La pollution atmosphérique due aux feux de forêts contribuerait à plus de 13 % de la surmortalité totale en Europe attribuable à la pollution par les particules fines (PM2.5) selon les résultats du projet Exhaustion rapportés par l’Organisation de coopération et de développement économique (OCDE).
l’Association AtmoSud a rassemblé les principaux enseignements de la littérature scientifique récente sur les émissions liées aux incendies, le transport des fumées, leurs effets sur la qualité de l’air et la santé, ainsi que les enjeux de surveillance.
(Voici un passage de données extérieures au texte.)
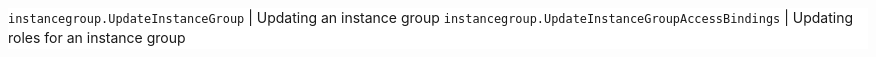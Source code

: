 `instancegroup.UpdateInstanceGroup` | Updating an instance group
`instancegroup.UpdateInstanceGroupAccessBindings` | Updating roles for an instance group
Les fumées émanant des feux contiennent un mélange complexe de gaz, de composés organiques volatils (COV) et d’aérosols de différentes natures. Dans l’atmosphère, ces polluants primaires subissent des transformations physicochimiques qui peuvent donner naissance à des polluants secondaires. On peut y retrouver du dioxyde de carbone, du monoxyde de carbone, des oxydes d’azote, du méthane, ou encore de l’ammoniac. Le type de feux (prairies, forêts…) peut donner lieu à des profils d’émissions de fumées très différents.
Ces fumées (mélange de gaz, particules solides et gouttelettes émises par la combustion) engendrées par les incendies peuvent se déplacer sur plusieurs centaines de kilomètres et ainsi contaminer différents milieux (air, eau, sol) et affecter des populations éloignées géographiquement, rappelons nous des feux canadiens qui l’an dernier se sont déplacés sur la France, en traversant l’océan.
Selon l’Agence nationale de sécurité sanitaire (Anses), citée dans la note, l’inhalation à court terme de fumées de bois altère les mécanismes de défense immunitaire des poumons.